Requirement: Within the listing below, locate all lines containing the word "variable". Copy each one.

Data listing:
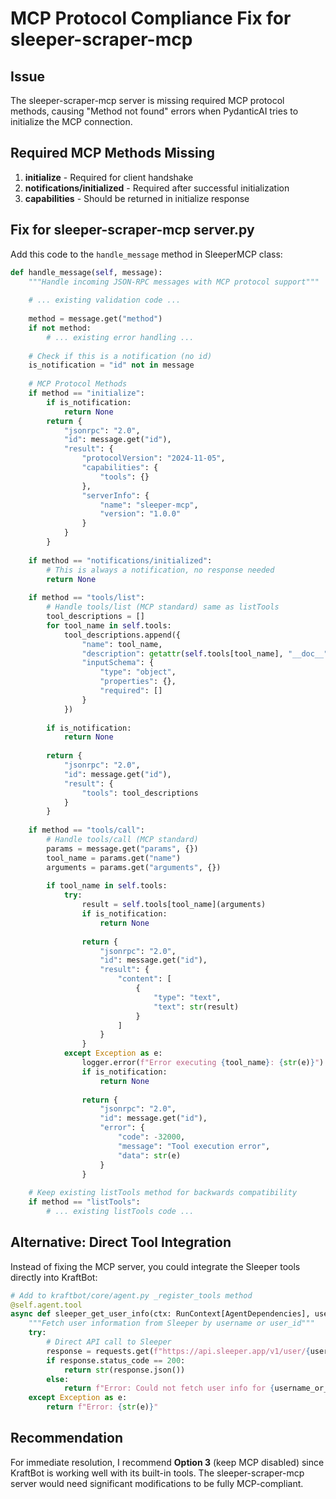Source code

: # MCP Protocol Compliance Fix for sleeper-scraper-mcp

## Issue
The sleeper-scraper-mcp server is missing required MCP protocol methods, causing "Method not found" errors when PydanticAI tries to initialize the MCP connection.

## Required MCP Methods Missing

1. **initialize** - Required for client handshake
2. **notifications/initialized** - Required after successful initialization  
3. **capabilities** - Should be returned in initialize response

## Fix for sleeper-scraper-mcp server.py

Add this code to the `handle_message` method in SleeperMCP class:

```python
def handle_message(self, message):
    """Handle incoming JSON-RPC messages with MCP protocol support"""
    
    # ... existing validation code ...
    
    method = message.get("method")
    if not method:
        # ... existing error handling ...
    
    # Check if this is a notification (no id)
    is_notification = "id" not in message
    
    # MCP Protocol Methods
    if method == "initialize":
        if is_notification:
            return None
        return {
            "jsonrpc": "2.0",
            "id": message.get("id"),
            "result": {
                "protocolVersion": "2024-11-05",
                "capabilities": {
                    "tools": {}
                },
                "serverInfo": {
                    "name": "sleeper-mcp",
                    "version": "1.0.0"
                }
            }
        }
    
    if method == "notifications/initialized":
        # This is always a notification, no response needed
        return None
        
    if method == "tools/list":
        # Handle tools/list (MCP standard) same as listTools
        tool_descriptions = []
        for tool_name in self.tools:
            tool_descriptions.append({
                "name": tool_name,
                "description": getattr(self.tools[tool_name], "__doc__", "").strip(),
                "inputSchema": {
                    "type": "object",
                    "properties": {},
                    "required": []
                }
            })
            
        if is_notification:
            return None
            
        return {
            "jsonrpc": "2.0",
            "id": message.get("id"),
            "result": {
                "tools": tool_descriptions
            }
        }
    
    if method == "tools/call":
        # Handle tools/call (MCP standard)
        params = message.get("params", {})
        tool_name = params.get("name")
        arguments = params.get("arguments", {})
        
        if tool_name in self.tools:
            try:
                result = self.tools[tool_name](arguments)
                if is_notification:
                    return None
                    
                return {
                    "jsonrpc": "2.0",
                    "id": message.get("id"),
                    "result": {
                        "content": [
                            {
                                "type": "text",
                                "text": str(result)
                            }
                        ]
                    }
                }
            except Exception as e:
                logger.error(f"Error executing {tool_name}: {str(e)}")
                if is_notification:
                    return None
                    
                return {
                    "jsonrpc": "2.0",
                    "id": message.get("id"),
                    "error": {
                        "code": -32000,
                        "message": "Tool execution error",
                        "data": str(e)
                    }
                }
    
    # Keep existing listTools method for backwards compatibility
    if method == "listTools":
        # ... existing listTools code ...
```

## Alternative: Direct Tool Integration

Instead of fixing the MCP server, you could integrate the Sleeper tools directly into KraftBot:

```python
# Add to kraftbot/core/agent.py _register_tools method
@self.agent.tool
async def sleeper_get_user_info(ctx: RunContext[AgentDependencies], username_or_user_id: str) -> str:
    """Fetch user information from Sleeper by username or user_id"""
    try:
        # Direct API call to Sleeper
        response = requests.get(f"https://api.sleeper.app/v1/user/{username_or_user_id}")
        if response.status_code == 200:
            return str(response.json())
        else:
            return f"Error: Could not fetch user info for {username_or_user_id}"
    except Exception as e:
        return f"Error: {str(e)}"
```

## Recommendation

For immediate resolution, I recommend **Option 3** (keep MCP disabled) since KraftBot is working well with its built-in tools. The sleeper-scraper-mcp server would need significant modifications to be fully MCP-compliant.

* * *

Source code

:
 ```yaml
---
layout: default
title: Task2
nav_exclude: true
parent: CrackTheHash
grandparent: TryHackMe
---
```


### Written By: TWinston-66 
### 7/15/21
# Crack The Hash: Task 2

---

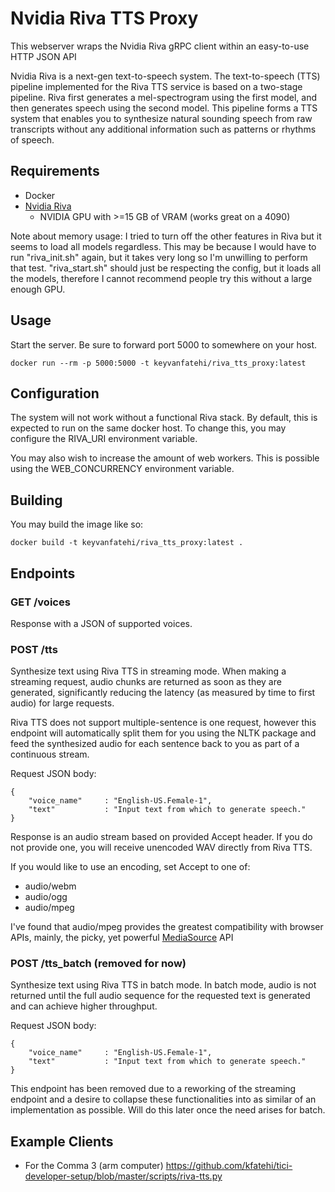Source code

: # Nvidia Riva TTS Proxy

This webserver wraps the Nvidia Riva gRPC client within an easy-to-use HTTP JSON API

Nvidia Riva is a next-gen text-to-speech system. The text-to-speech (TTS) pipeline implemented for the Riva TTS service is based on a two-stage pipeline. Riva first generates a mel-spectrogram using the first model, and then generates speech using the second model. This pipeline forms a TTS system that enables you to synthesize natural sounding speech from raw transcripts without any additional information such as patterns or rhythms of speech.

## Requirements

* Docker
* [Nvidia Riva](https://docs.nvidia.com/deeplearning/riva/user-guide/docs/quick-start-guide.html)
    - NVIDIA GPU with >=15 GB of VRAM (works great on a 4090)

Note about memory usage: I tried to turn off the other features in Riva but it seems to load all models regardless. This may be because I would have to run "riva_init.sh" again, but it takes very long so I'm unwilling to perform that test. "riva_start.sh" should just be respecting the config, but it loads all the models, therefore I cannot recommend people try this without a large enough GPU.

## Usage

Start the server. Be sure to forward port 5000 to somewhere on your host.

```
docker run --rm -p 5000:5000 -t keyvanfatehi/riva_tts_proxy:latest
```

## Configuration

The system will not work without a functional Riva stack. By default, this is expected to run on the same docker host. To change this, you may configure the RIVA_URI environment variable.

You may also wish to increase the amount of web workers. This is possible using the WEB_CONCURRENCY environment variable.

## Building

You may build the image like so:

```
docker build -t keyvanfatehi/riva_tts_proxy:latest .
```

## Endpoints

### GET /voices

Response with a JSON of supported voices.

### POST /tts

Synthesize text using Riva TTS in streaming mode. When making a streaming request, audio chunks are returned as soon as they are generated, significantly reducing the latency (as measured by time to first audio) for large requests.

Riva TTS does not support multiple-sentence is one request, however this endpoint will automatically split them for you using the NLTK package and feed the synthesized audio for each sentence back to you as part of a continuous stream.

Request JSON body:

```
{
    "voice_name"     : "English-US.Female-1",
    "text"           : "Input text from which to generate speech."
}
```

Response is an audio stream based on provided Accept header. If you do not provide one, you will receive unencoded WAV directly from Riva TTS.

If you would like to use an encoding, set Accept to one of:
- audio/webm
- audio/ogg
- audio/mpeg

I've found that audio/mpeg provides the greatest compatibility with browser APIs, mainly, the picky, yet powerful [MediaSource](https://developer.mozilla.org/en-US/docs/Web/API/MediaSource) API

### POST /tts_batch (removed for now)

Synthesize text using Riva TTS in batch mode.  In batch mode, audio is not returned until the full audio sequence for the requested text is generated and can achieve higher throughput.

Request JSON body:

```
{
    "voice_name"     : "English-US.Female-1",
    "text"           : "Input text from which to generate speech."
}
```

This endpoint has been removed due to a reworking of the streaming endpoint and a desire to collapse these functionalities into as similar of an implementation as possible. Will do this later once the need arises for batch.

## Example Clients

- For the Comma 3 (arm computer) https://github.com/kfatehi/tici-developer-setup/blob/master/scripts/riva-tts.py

Response box:
The system will not work without a functional Riva stack. By default, this is expected to run on the same docker host. To change this, you may configure the RIVA_URI environment variable.
You may also wish to increase the amount of web workers. This is possible using the WEB_CONCURRENCY environment variable.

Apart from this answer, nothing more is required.